§ What you should do: When a line of the entries contains "extrinsic", please list that line.

Saved entries
--- START ---

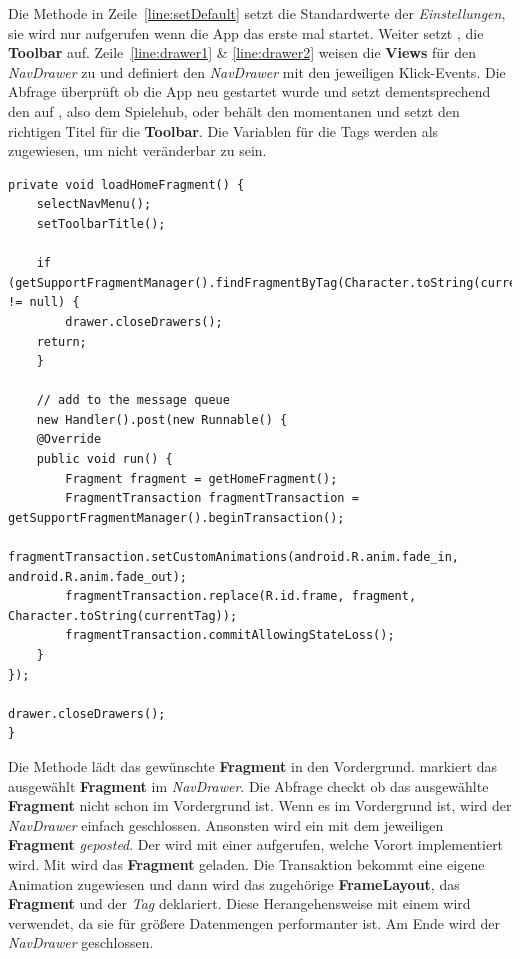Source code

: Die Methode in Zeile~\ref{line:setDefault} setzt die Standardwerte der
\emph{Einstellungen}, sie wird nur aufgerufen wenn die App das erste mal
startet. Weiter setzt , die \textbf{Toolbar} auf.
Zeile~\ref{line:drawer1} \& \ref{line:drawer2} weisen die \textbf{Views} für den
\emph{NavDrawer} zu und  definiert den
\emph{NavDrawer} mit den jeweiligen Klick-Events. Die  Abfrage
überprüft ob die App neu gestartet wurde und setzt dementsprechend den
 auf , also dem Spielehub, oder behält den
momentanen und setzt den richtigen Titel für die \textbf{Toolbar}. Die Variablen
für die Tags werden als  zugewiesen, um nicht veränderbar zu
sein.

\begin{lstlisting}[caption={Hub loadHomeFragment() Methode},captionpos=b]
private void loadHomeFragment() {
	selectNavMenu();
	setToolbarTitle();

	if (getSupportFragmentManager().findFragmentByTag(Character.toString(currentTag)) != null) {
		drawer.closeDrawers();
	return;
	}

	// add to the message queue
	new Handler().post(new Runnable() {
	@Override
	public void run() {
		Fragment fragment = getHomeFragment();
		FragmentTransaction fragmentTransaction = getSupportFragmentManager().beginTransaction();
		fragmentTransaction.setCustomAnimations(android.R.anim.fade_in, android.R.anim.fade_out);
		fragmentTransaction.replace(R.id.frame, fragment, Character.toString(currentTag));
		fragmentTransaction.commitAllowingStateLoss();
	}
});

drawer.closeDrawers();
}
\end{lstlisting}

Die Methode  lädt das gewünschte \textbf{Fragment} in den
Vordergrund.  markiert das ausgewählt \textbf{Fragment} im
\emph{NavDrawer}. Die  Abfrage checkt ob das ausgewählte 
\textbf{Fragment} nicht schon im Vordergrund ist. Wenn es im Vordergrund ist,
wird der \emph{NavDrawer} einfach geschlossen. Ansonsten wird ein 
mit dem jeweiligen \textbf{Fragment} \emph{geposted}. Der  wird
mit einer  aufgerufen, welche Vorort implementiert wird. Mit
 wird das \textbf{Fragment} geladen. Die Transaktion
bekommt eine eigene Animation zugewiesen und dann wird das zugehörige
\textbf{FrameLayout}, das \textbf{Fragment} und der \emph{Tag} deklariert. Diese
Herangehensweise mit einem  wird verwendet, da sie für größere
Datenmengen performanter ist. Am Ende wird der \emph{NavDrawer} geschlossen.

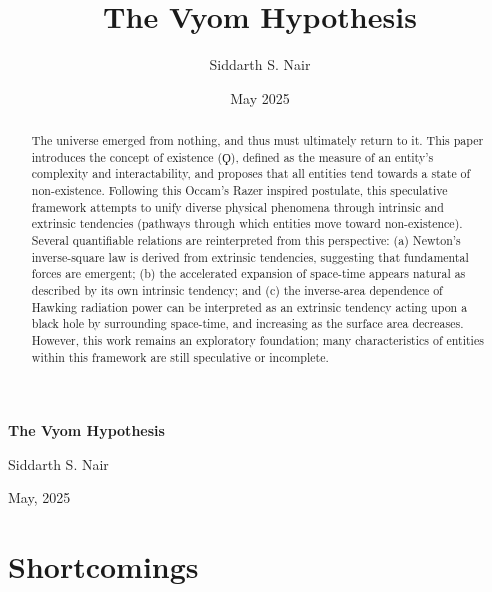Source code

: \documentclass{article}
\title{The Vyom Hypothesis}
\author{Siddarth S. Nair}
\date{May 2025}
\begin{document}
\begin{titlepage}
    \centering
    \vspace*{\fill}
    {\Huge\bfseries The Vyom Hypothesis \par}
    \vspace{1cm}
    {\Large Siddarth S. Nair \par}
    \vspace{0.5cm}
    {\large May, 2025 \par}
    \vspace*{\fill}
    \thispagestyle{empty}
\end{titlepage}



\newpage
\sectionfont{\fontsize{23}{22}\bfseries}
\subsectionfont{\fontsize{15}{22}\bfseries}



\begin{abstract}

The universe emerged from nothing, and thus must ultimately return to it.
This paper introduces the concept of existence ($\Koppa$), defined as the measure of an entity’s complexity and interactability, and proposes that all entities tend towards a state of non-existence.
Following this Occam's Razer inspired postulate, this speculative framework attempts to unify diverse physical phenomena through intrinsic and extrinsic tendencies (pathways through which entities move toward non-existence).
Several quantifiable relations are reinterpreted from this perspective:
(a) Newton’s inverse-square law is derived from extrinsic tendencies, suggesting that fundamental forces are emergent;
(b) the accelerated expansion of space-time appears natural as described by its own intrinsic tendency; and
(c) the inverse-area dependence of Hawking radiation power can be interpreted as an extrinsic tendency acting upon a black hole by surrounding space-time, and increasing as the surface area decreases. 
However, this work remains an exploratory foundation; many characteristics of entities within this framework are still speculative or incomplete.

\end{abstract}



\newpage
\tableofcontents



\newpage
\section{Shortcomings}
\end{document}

--- END ---

§ Output of the exercise:
Following this Occam's Razer inspired postulate, this speculative framework attempts to unify diverse physical phenomena through intrinsic and extrinsic tendencies (pathways through which entities move toward non-existence).
(a) Newton’s inverse-square law is derived from extrinsic tendencies, suggesting that fundamental forces are emergent;
(c) the inverse-area dependence of Hawking radiation power can be interpreted as an extrinsic tendency acting upon a black hole by surrounding space-time, and increasing as the surface area decreases. 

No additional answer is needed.